Search outside of database

From DBSight Full-Text Search Engine/Platform Wiki

Table of contents


DBSight has always been used for Database search. But it is not limited to database any more. You can use a customized fetcher to crawl data and feed to DBSight now. And it's quite simple actually.

Download Sample Fetcher

There is a sample fetcher, which is pretty dumb. But you can use the sample project to quickly get started.

http://www.dbsight.net/download/customized_fetcher.rar

Directory Structure

The files usually are

WEB-INF/lib/ext/fetcher/<fetcher_dir_name>/fetcher.xml
WEB-INF/lib/ext/fetcher/<fetcher_dir_name>/*.jar
WEB-INF/lib/ext/fetcher/<fetcher_dir_name>/*.zip
WEB-INF/lib/ext/fetcher/<fetcher_dir_name>/*.properties

The <fetcher_dir_name> should be unique.

During indexing, the *.jar, *.zip, *.properties files are loaded into classpath first, following by the system classpath, and all usual *.jar and *.zip files under WEB-INF/lib, and WEB-INF/lib/ext/indexing.

Customized Fetcher

When creating an index, you would notice a new option to select from "Customized Fetcher". The fetcher needs to be written in Java, inheriting AbstractFetcher class.
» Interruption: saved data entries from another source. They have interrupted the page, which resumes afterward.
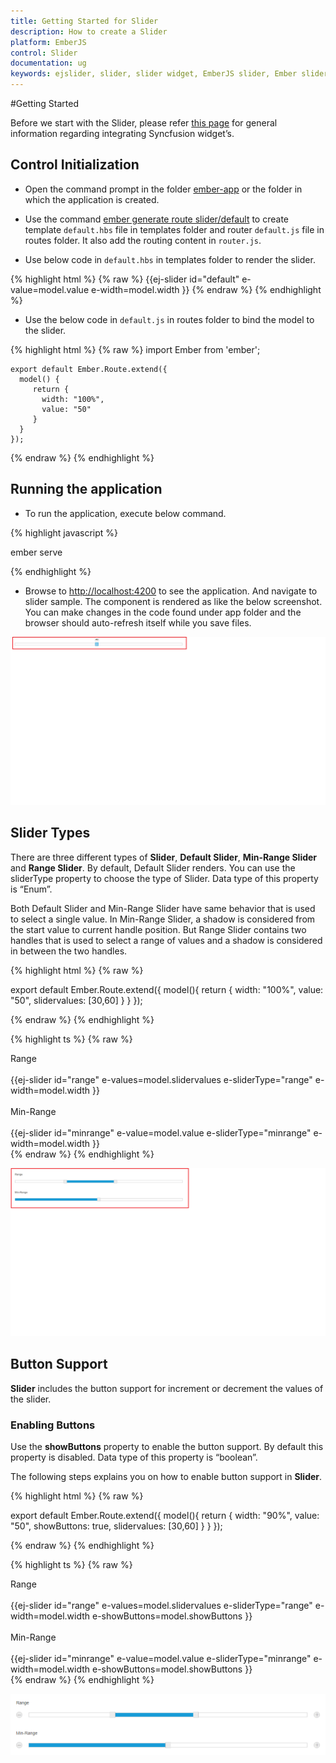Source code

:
 ```yaml
---
title: Getting Started for Slider
description: How to create a Slider
platform: EmberJS
control: Slider
documentation: ug
keywords: ejslider, slider, slider widget, EmberJS slider, Ember slider
---
```

#Getting Started

Before we start with the Slider, please refer [this page](https://help.syncfusion.com/emberjs/overview) for general information regarding integrating Syncfusion widget’s.

## Control Initialization

* Open the command prompt in the folder [ember-app](https://help.syncfusion.com/emberjs/getting-started#create-a-simple-ember-application) or the folder in which the application is created.

* Use the command [ember generate route slider/default](https://guides.emberjs.com/v2.11.0/routing/defining-your-routes/) to create template `default.hbs` file in templates folder and router `default.js` file in routes folder. It also add the routing content in `router.js`.

* Use below code in `default.hbs` in templates folder to render the slider.

{% highlight html %}
{% raw %}
	{{ej-slider id="default" e-value=model.value e-width=model.width }}
{% endraw %}
{% endhighlight %}

* Use the below code in `default.js` in routes folder to bind the model to the slider.

{% highlight html %}
{% raw %}
	import Ember from 'ember';

    export default Ember.Route.extend({
      model() {
         return {
           width: "100%",
           value: "50"
         }
      }
    });
{% endraw %}
{% endhighlight %}

## Running the application

* To run the application, execute below command.

{% highlight javascript %}
 
 ember serve

{% endhighlight %}

* Browse to [http://localhost:4200](http://localhost:4200) to see the application. And navigate to slider sample. The component is rendered as like the below screenshot. You can make changes in the code found under app folder and the browser should auto-refresh itself while you save files. 

![](Getting-started-images/Getting-Started_img1.png)

## Slider Types

There are three different types of **Slider**, **Default Slider**, **Min-Range Slider** and **Range Slider**. By default, Default Slider renders. You can use the sliderType property to choose the type of Slider. Data type of this property is “Enum”.

Both Default Slider and Min-Range Slider have same behavior that is used to select a single value. In Min-Range Slider, a shadow is considered from the start value to current handle position. But Range Slider contains two handles that is used to select a range of values and a shadow is considered in between the two handles.

{% highlight html %}
{% raw %}

export default Ember.Route.extend({
    model(){
    return {
            width: "100%",
            value: "50",
			slidervalues: [30,60]
        }
    }
});

{% endraw %}
{% endhighlight %}

{% highlight ts %}
{% raw %}
                <div class="frame">
                    <div class="txt">Range</div>
                    <br />
                    {{ej-slider id="range" e-values=model.slidervalues e-sliderType="range" e-width=model.width }}
                    <br />
                    <br />
                    <div class="txt">Min-Range</div>
                    <br />
                    {{ej-slider id="minrange" e-value=model.value e-sliderType="minrange" e-width=model.width }}
                </div>
{% endraw %}
{% endhighlight %}

![](Getting-started-images/Getting-Started_img2.png)

## Button Support

**Slider** includes the button support for increment or decrement the values of the slider.

### Enabling Buttons

Use the **showButtons** property to enable the button support. By default this property is disabled. Data type of this property is “boolean”.

The following steps explains you on how to enable button support in **Slider**.

{% highlight html %}
{% raw %}

export default Ember.Route.extend({
    model(){
    return {
            width: "90%",
            value: "50",
            showButtons: true,
			      slidervalues: [30,60]
        }
    }
});

{% endraw %}
{% endhighlight %}

{% highlight ts %}
{% raw %}
                <div class="frame">
                    <div class="txt">Range</div>
                    <br />
                    {{ej-slider id="range" e-values=model.slidervalues e-sliderType="range" e-width=model.width e-showButtons=model.showButtons }}
                    <br />
                    <br />
                    <div class="txt">Min-Range</div>
                    <br />
                    {{ej-slider id="minrange" e-value=model.value e-sliderType="minrange" e-width=model.width e-showButtons=model.showButtons }}
                </div>
{% endraw %}
{% endhighlight %}

![](Getting-started-images/Getting-Started_img3.png)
There are two functions need to be defined.

Overwrite List<FieldType> getFieldTypes(Properties p)

The properties object contains the name and value pair of strings that can be specified when configuring the fetcher.

In here, you just need to list out the fields, and specifying the primary key field and modified date field. Here is an simple example:

   public List<FieldType> getFieldTypes(Properties p) {
       List<FieldType> ret = new ArrayList<FieldType>();
       ret.add(new NumberFieldType("id").setPrimaryKey(true));
       ret.add(new StringFieldType("title"));
       ret.add(new TimestampFieldType("modified_time").setModifiedTime(true));
       return ret;
   }

Overwrite void execute(Properties p, long lastRunTime)

The properties object contains the name and value pair of strings that can be specified when configuring the fetcher.

In this function, you need to call scheduleDocument(document) to pass the document down the pipeline. This way, the data are not hogged in the memory and you can free the memory for previous documents to process the next one.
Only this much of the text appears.